The report continued: “[The soldier] was employed as a barman at a Provisional IRA-linked pub which is allegedly used for a money-laundering operation and was paid several times more than the going rate.

“When approached he made a full disclosure without caution and it was decided not to court-martial him.”

Inner circle

He was discharged by the Department of Defence, and the chief of staff of the Irish Army had ordered a board of officers to examine the case and to report on possible changes of procedure to prevent a recurrence.

The unnamed NIO official who wrote the memo urged the secretary of state Peter Brooke to tell the Irish that they were disturbed to hear of the case and to ask why the rogue soldier was not court martialled.

Other files reveal Irish concern at alleged collusion between the British security forces and loyalist paramilitaries.

A meeting of the Anglo-Irish Intergovernmental Conference in Dublin on July 16th 1991 saw RUC chief constable Sir John Hermon explain the background to the dumping of IRA documents at a rubbish dump in Dungiven, Co Derry which he described as “an unfortunate mistake”.

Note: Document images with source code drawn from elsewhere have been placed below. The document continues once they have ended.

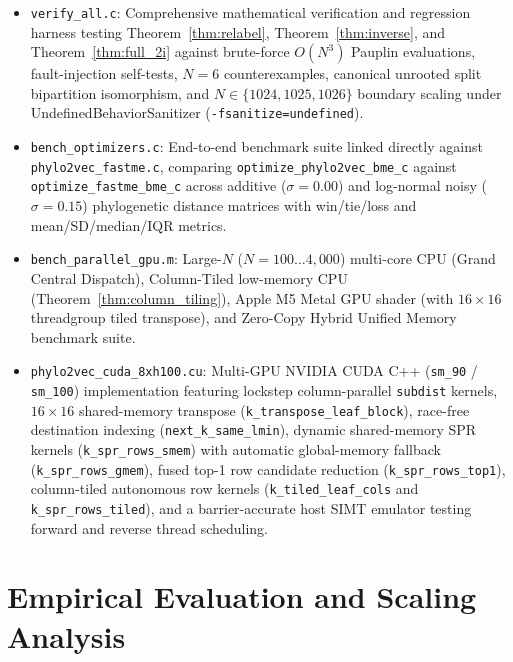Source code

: \documentclass[11pt,a4paper]{article}
\theoremstyle{definition}
\begin{document}
\begin{itemize}
    \item \texttt{verify\_all.c}: Comprehensive mathematical verification and regression harness testing Theorem~\ref{thm:relabel}, Theorem~\ref{thm:inverse}, and Theorem~\ref{thm:full_2i} against brute-force $O(N^3)$ Pauplin evaluations, fault-injection self-tests, $N=6$ counterexamples, canonical unrooted split bipartition isomorphism, and $N \in \{1024, 1025, 1026\}$ boundary scaling under UndefinedBehaviorSanitizer (\texttt{-fsanitize=undefined}).
    \item \texttt{bench\_optimizers.c}: End-to-end benchmark suite linked directly against \texttt{phylo2vec\_fastme.c}, comparing \texttt{optimize\_phylo2vec\_bme\_c} against \texttt{optimize\_fastme\_bme\_c} across additive ($\sigma = 0.00$) and log-normal noisy ($\sigma = 0.15$) phylogenetic distance matrices with win/tie/loss and mean/SD/median/IQR metrics.
    \item \texttt{bench\_parallel\_gpu.m}: Large-$N$ ($N = 100 \dots 4{,}000$) multi-core CPU (Grand Central Dispatch), Column-Tiled low-memory CPU (Theorem~\ref{thm:column_tiling}), Apple M5 Metal GPU shader (with $16 \times 16$ threadgroup tiled transpose), and Zero-Copy Hybrid Unified Memory benchmark suite.
    \item \texttt{phylo2vec\_cuda\_8xh100.cu}: Multi-GPU NVIDIA CUDA C++ (\texttt{sm\_90} / \texttt{sm\_100}) implementation featuring lockstep column-parallel \texttt{subdist} kernels, $16 \times 16$ shared-memory transpose (\texttt{k\_transpose\_leaf\_block}), race-free destination indexing (\texttt{next\_k\_same\_lmin}), dynamic shared-memory SPR kernels (\texttt{k\_spr\_rows\_smem}) with automatic global-memory fallback (\texttt{k\_spr\_rows\_gmem}), fused top-1 row candidate reduction (\texttt{k\_spr\_rows\_top1}), column-tiled autonomous row kernels (\texttt{k\_tiled\_leaf\_cols} and \texttt{k\_spr\_rows\_tiled}), and a barrier-accurate host SIMT emulator testing forward and reverse thread scheduling.
\end{itemize}

\section{Empirical Evaluation and Scaling Analysis}
\label{sec:experiments}
\end{document}

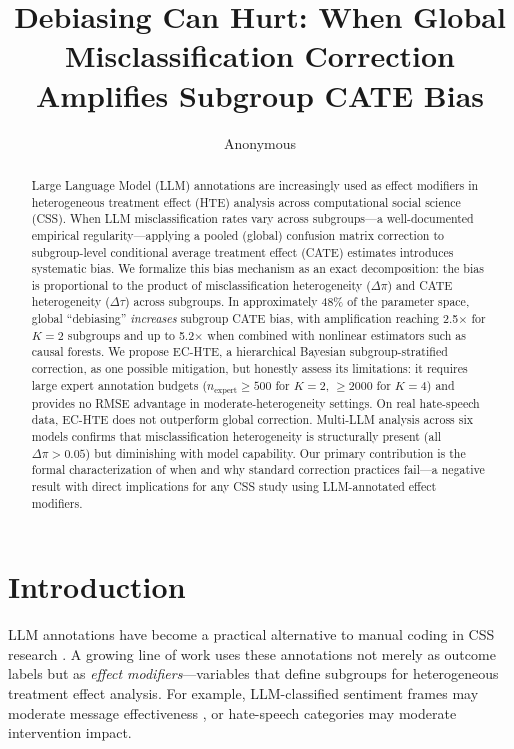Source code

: \documentclass[11pt]{article}
\title{Debiasing Can Hurt: When Global Misclassification Correction\\Amplifies Subgroup CATE Bias}
\author{Anonymous}
\begin{document}
\maketitle

\begin{abstract}
Large Language Model (LLM) annotations are increasingly used as effect modifiers in heterogeneous treatment effect (HTE) analysis across computational social science (CSS).
When LLM misclassification rates vary across subgroups---a well-documented empirical regularity---applying a pooled (global) confusion matrix correction to subgroup-level conditional average treatment effect (CATE) estimates introduces systematic bias.
We formalize this bias mechanism as an exact decomposition: the bias is proportional to the product of misclassification heterogeneity ($\Delta\pi$) and CATE heterogeneity ($\Delta\tau$) across subgroups.
In approximately 48\% of the parameter space, global ``debiasing'' \emph{increases} subgroup CATE bias, with amplification reaching 2.5$\times$ for $K{=}2$ subgroups and up to 5.2$\times$ when combined with nonlinear estimators such as causal forests.
We propose EC-HTE, a hierarchical Bayesian subgroup-stratified correction, as one possible mitigation, but honestly assess its limitations: it requires large expert annotation budgets ($n_{\text{expert}} \geq 500$ for $K{=}2$, $\geq 2000$ for $K{=}4$) and provides no RMSE advantage in moderate-heterogeneity settings.
On real hate-speech data, EC-HTE does not outperform global correction.
Multi-LLM analysis across six models confirms that misclassification heterogeneity is structurally present (all $\Delta\pi > 0.05$) but diminishing with model capability.
Our primary contribution is the formal characterization of when and why standard correction practices fail---a negative result with direct implications for any CSS study using LLM-annotated effect modifiers.
\end{abstract}

\section{Introduction}
\label{sec:intro}

LLM annotations have become a practical alternative to manual coding in CSS research \citep{gilardi2023chatgpt,tornberg2024chatgpt4,ziems2024can}.
A growing line of work uses these annotations not merely as outcome labels but as \emph{effect modifiers}---variables that define subgroups for heterogeneous treatment effect analysis.
For example, LLM-classified sentiment frames may moderate message effectiveness \citep{ashwin2025using}, or hate-speech categories may moderate intervention impact.
\end{document}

On the loss of photo montages of a number of IRA suspects, British ministers explained that during a patrol on July 11th/12th a set of montages of all the leading IRA “players” in South Armagh had been “accidentally dropped in difficult country”. The montages were unlikely to fall into loyalist hands but the RUC were assessing the threat to individuals, the meeting was told.

Concern was later raised by minister for foreign affairs Gerry Collins about allegations that an “inner circle” operated within the RUC which was involved in recent murders in Northern Ireland, including the 1989 murder by loyalists of leading defence solicitor Pat Finucane.

The issue was raised at an Anglo-Irish conference in London on October 17th 1991 attended by Brooke, Hermon and the NIO paymaster general Lord Belstead. Along with Collins representing the Irish government was minister for justice Ray Burke and minister for education Mary O’Rourke.

The meeting began with Irish concerns that the British had not honoured their pledge to ensure the accompaniment of UDR patrols by the RUC.

Mr Collins also raised the recent use of lethal force by the security forces in the North. He referred, in particular, to the recent killing by the RUC of Kevin McGovern, a 20-year-old Catholic student, in Cookstown, Co Tyrone. He had already discussed this “very tragic case” with Brooke privately.

Tragic killing

Public confidence was inevitably shaken by such incidents which suggested a “trigger-happy” attitude on the part of some members of the RUC. Lord Belstead acknowledged that it had been a tragic killing.

Responding, the RUC chief constable said McGovern was shot dead when a police patrol challenged three youths to stop. Two challenges were issued before warning shots were fired. Two of the youths stopped but a third ran away and seemed to throw something at the patrol. McGovern was fatally wounded.

Hermon said he had considered suspending the officer but felt there were no grounds to do so and had moved him to a different area.

Discussion then turned to a recent Channel 4 Dispatches programme which alleged that an RUC "inner circle" was colluding in loyalist paramilitary murders. Mr Collins said he had emphasised at previous meetings how allegations of collusion between the security forces and loyalists "raised profound fears in the Nationalist community".

Hermon said "there were sometimes dishonest policemen" but he was critical of the Dispatches programme, saying that "his initial findings" ruled out the existence of an "inner circle" in the RUC.

As regards the murder of Finucane in February 1979, the chief constable said the solicitor “was a well-known and obvious target for Loyalist paramilitaries”.

He gave the conference his personal assurance that if any officer was suspected of collusion he would be arrested. Collins said “he accepted everything the chief constable had said in the knowledge that he meant every word”.

* Dr Éamon Phoenix is a political historian, journalist and broadcaster. He is a member of the Taoiseach’s Expert Advisory Group on Commemorations.